Decorated athlete shines as volunteer coach
Dayna Greenfield boasts an impressive athletic resume: Between 2004 and 2006, the Squirrel Hill native started for Washington and Jefferson University’s women’s basketball team. Two years earlier, she played ball for Clark University, and before that she was a star at Taylor Allderdice High School.
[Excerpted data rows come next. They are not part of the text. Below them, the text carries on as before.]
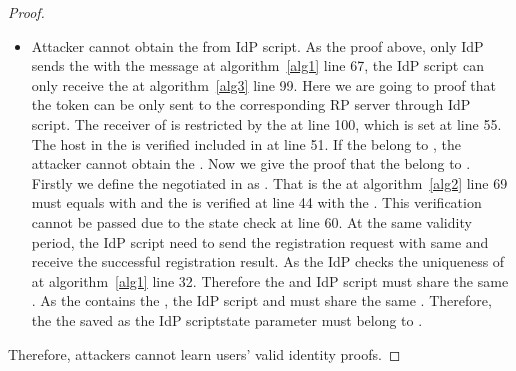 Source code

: \begin{appendices}
\begin{proof}
\begin{itemize}
\item Attacker cannot obtain the  from IdP script. As the proof above, only IdP sends the  with the message at algorithm~\ref{alg1} line 67, the IdP script can only receive the  at algorithm~\ref{alg3} line 99. Here we are going to proof that the token  can be only sent to the corresponding RP server through IdP script. The receiver of  is restricted by the  at line 100, which is set at line 55. The host in the  is verified included in  at line 51. If the  belong to , the attacker cannot obtain the . Now we give the proof that the  belong to . Firstly we define the negotiated  in  as . That is the  at algorithm~\ref{alg2} line 69 must equals with  and the  is verified at line 44 with the . This verification cannot be passed due to the state check at line 60. At the same validity period, the IdP script need to send the registration request with same   and receive the successful registration result. As the IdP checks the uniqueness of  at algorithm~\ref{alg1} line 32. Therefore the  and IdP script must share the same . As the  contains the , the IdP script and  must share the same . Therefore, the the  saved as the IdP scriptstate parameter must belong to .
\end{itemize}
Therefore, attackers cannot  learn users' valid identity proofs.
\end{proof}



\end{appendices}
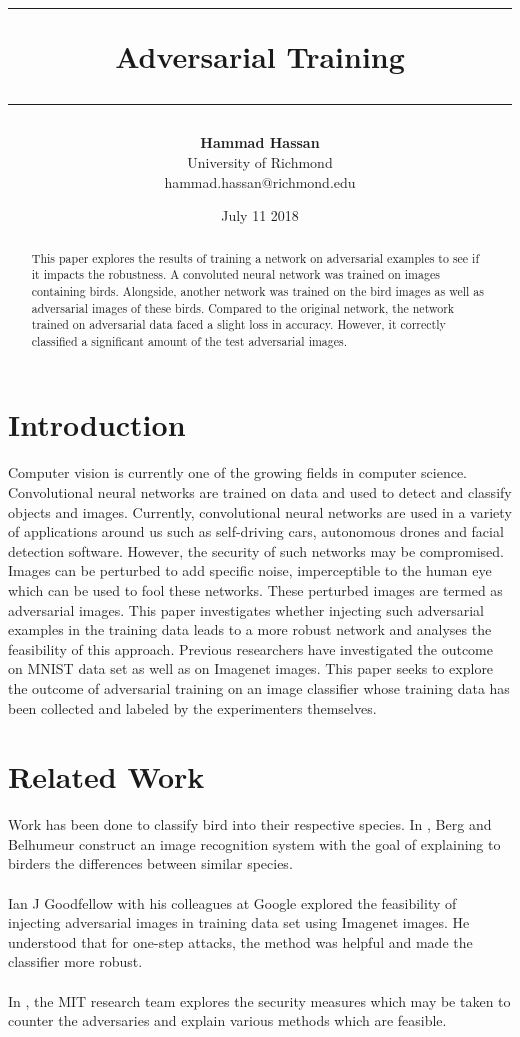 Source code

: \documentclass[11pt]{article}
\title {\vspace{-3cm}
		\rule{\textwidth}{2.0pt}
		\textbf{Adversarial Training}
		\rule{\textwidth}{0.5pt}
}
\author{
  \textbf{Hammad Hassan} \\
  University of Richmond \\
  hammad.hassan@richmond.edu
}
\date{July 11 2018}
\begin{document}
\maketitle
\begin{abstract}
  This paper explores the results of training a network on adversarial examples to see if it impacts the robustness. A convoluted neural network was trained on images containing birds. Alongside, another network was trained on the bird images as well as adversarial images of these birds. Compared to the original network, the network trained on adversarial data faced a slight loss in accuracy. However, it correctly classified a significant amount of the test adversarial images. 
\end{abstract}


\section{Introduction}
Computer vision is currently one of the growing fields in computer science. Convolutional neural networks are trained on data and used to detect and classify objects and images. Currently, convolutional neural networks are used in a variety of applications around us such as self-driving cars, autonomous drones and facial detection software. However, the security of such networks may be compromised. Images can be perturbed to add specific noise, imperceptible to the human eye which can be used to fool these networks. These perturbed images are termed as adversarial images. This paper investigates whether injecting such adversarial examples in the training data leads to a more robust network and analyses the feasibility of this approach. Previous researchers have investigated the outcome on MNIST data set as well as on Imagenet images. This paper seeks to explore the outcome of adversarial training on an image classifier whose training data has been collected and labeled by the experimenters themselves. 


\section{Related Work}

Work has been done to classify bird into their respective species. In \cite{berg2013you}, Berg and Belhumeur construct an image recognition
system with the goal of explaining to birders the differences between similar species. \\ \\
Ian J Goodfellow with his colleagues at Google \cite{kurakin2016adversarial} explored the feasibility of injecting adversarial images in training data set using Imagenet images. He understood that for one-step attacks, the method was helpful and made the classifier more robust. \\ \\
In \cite{madry2017towards}, the MIT research team explores the security measures which may be taken to counter the adversaries and explain various methods which are feasible.
\end{document}
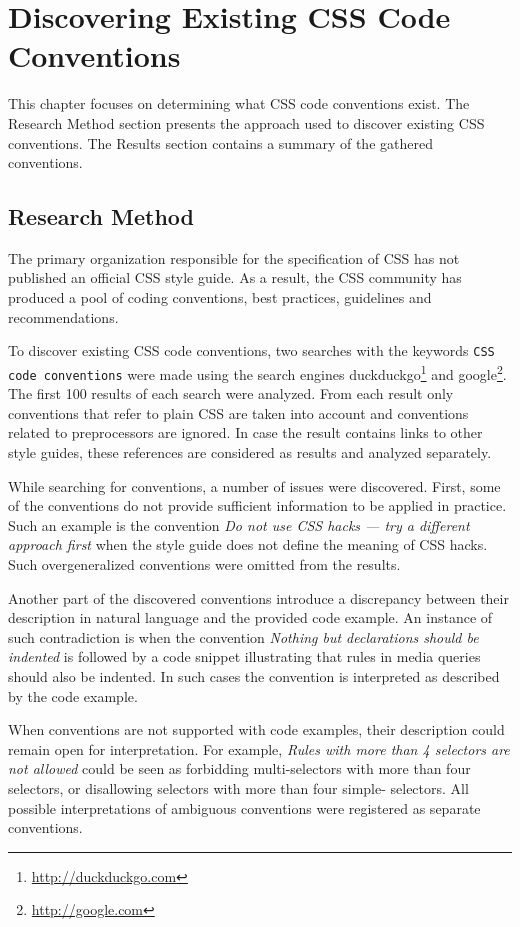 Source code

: \chapter{Discovering Existing CSS Code Conventions}
\label{sec:discovering}

This chapter focuses on determining what CSS code conventions exist. The
Research Method section presents the approach used to discover existing CSS
conventions. The Results section contains a summary of the gathered
conventions.

\section{Research Method}

The primary organization responsible for the specification of CSS has not
published an official CSS style guide. As a result, the CSS community has
produced a pool of coding conventions, best practices, guidelines and
recommendations.

To discover existing CSS code conventions, two searches with the keywords
\texttt{CSS code conventions} were made using the search engines
duckduckgo\footnote{\url{http://duckduckgo.com}} and
google\footnote{\url{http://google.com}}. The first 100 results of each search
were analyzed. From each result only conventions that refer to plain CSS are
taken into account and conventions related to preprocessors are ignored. In
case the result contains links to other style guides, these references are
considered as results and analyzed separately.

While searching for conventions, a number of issues were discovered. First,
some of the conventions do not provide sufficient information to be applied in
practice. Such an example is the convention \textit{Do not use CSS hacks --- try
a different approach first} when the style guide does not define the meaning
of CSS hacks. Such overgeneralized conventions were omitted from the results.

Another part of the discovered conventions introduce a discrepancy between
their description in natural language and the provided code example. An
instance of such contradiction is when the convention \textit{Nothing but
declarations should be indented} is followed by a code snippet illustrating
that rules in media queries should also be indented. In such cases the
convention is interpreted as described by the code example.

When conventions are not supported with code examples, their description could
remain open for interpretation. For example, \textit{Rules with more than 4
selectors are not allowed} could be seen as forbidding multi-selectors with
more than four selectors, or disallowing selectors with more than four simple-
selectors. All possible interpretations of ambiguous conventions were
registered as separate conventions.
She remains the second all-time leading scorer in girls’ basketball at the high school.
But for all of her athletic achievements, which also include a stint as captain and two-year starter for Washington and Jefferson women’s rugby team, Greenfield’s greatest gift to sport may be the one people know least about: Since 2013, Greenfield has served as a volunteer coach for the girls’ basketball and cross-country teams at Hillel Academy of Pittsburgh.
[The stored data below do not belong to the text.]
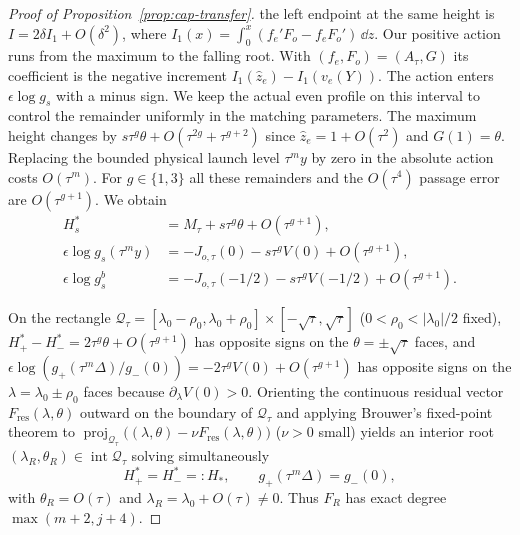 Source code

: \begin{proof}[Proof of Proposition~\ref{prop:cap-transfer}]
the left endpoint at the same height is $I=2\delta I_1+O(\delta^2)$, where
$I_1(x)=\int_0^x(f_e'F_o-f_eF_o')\,\dd z$.
Our positive action runs from the maximum to the falling root. With
$(f_e,F_o)=(A_\tau,G)$ its coefficient is the negative increment
$I_1(\widehat z_e)-I_1(v_e(Y))$. The action enters $\epsilon\log g_s$
with a minus sign. We keep the actual even profile on this interval to control the
remainder uniformly in the matching parameters.
The maximum height changes by $s\tau^g\theta+O(\tau^{2g}+\tau^{g+2})$
since $\widehat z_e=1+O(\tau^2)$ and $G(1)=\theta$. Replacing the
bounded physical launch level $\tau^m y$ by zero in the absolute
action costs $O(\tau^m)$. For $g\in\{1,3\}$ all these remainders
and the $O(\tau^4)$ passage error are $O(\tau^{g+1})$. We obtain
\begin{align}
  H_s^* &= M_\tau + s\tau^g\theta + O(\tau^{g+1}),\nonumber\\
  \epsilon\log g_s(\tau^m y) &= -J_{o,\tau}(0) - s\tau^g V(0) + O(\tau^{g+1}),\label{eq:cap-coarse}\\
  \epsilon\log g_s^b &= -J_{o,\tau}(-1/2) - s\tau^g V(-1/2) + O(\tau^{g+1}).\nonumber
\end{align}

On the rectangle $\mathcal{Q}_\tau=[\lambda_0-\rho_0,\lambda_0+\rho_0]\times[-\sqrt\tau,\sqrt\tau]$ ($0<\rho_0<|\lambda_0|/2$ fixed), $H_+^*-H_-^*=2\tau^g\theta+O(\tau^{g+1})$ has opposite signs on the $\theta=\pm\sqrt\tau$ faces, and $\epsilon\log(g_+(\tau^m\Delta)/g_-(0))=-2\tau^g V(0)+O(\tau^{g+1})$ has opposite signs on the $\lambda=\lambda_0\pm\rho_0$ faces because $\partial_\lambda V(0)>0$. Orienting the continuous residual vector $F_{\mathrm{res}}(\lambda,\theta)$ outward on the boundary of $\mathcal{Q}_\tau$ and applying Brouwer's fixed-point theorem to $\operatorname{proj}_{\mathcal{Q}_\tau}\big((\lambda,\theta)-\nu F_{\mathrm{res}}(\lambda,\theta)\big)$ ($\nu>0$ small) yields an interior root $(\lambda_R,\theta_R)\in\operatorname{int}\mathcal{Q}_\tau$ solving simultaneously
\begin{equation}\label{eq:cap-matches}
  H_+^* = H_-^* =: H_*,\qquad g_+(\tau^m\Delta) = g_-(0),
\end{equation}
with $\theta_R=O(\tau)$ and $\lambda_R=\lambda_0+O(\tau)\neq 0$. Thus $F_R$ has exact degree $\max(m+2,j+4)$.


\end{proof}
Greenfield’s presence at the Orthodox Jewish day school is a boon, said Dan Shaw, the school’s director of student life.
“Dayna is a dedicated, caring and energetic coach who has volunteered at Hillel for over four years,” said Shaw. “Her involvement in the Athletics and Club Department has allowed us to offer numerous athletic opportunities to our female students such as track, cross country and basketball.”
If anyone can appreciate what these outlets mean for girls at Jewish day schools, it is Greenfield, who attended both Hillel Academy and Community Day School.
As a child, “I wasn’t given that opportunity as a member of my school,” she said.
Instead of suiting up with her classmates, Greenfield turned to the Jewish Community Center of Greater Pittsburgh, where from kindergarten through high school she was a member of the JCC’s basketball program and participated in its traveling all-star teams.
Greenfield is thankful for those chances but said that “it’s nothing” like what the girls at Hillel Academy are achieving now.
Playing on a school team, “there’s a sense of pride,” she said. “Your school, it’s like your community, your family. You’re with these people for pretty much your entire life, and you want to achieve these things with the people you’ve grown up with.
“Giving these girls at Hillel an opportunity to compete against other schools, I wasn’t given that chance when I was younger,” she added. “So I am ecstatic to accomplish that.”
Greenfield is particularly proud of her players’ growth. She recalled the start of one season’s cross-country practice, when participants were unable to complete a mile, and juxtaposed it to season’s end, when every girl finished her best race.
“I think that’s a pretty good highlight,” she said.
Accomplishment and attitude have always operated simultaneously for Greenfield, said Larry Rubin, her Little League coach from years ago.
She was “clearly the best athlete,” noted Rubin. “Dayna played any position at any time. She had a fabulous attitude: She was never about herself, never complained.
“There were times that I had to move her into less important positions or sit her down to give other people time to play who were far, far worse than her, and she accepted the process,” added Rubin. “She was extremely coachable, genuine, always smiling, just a perfect coachable person and a complete asset to the team.”
Rubin, a Squirrel Hill resident, is partially why Greenfield volunteers for hours each week. She credited him, as well as Susie Reinfeld, Sherree Hall, Sam Bloom and Michael Rubin, for teaching “me to give back.”
“So I’m doing the same,” she said. “They were just good role models for us; they would teach you the right way. That really kind of stuck.”
Now that it is her turn to coach, Greenfield is emulating the lessons of her childhood.
“I try not to tell [the players] ‘no.’ I try to correct in a positive fashion as opposed to negative yelling and screaming,” she explained. “Kids shut off if they’re talked down to. You need to respect the people you coach if you want to be respected by them.”
Greenfield has worked hard to earn that respect. As a coach, she offers grit, guidance and assurance, and because of this, describing “how much Dayna means to the program” is tough, said Shaw.
At the center of it all is an acknowledgement that at the end of the day, what happens on the court or the track is much bigger than the sport.
Competitive sports develop “better self-esteem” and “awareness of other things,” said Greenfield, who will be inducted into the Jewish Sports Hall of Fame of Western Pennsylvania in June. “I’m teaching them about life lessons. It’s not just about sports.”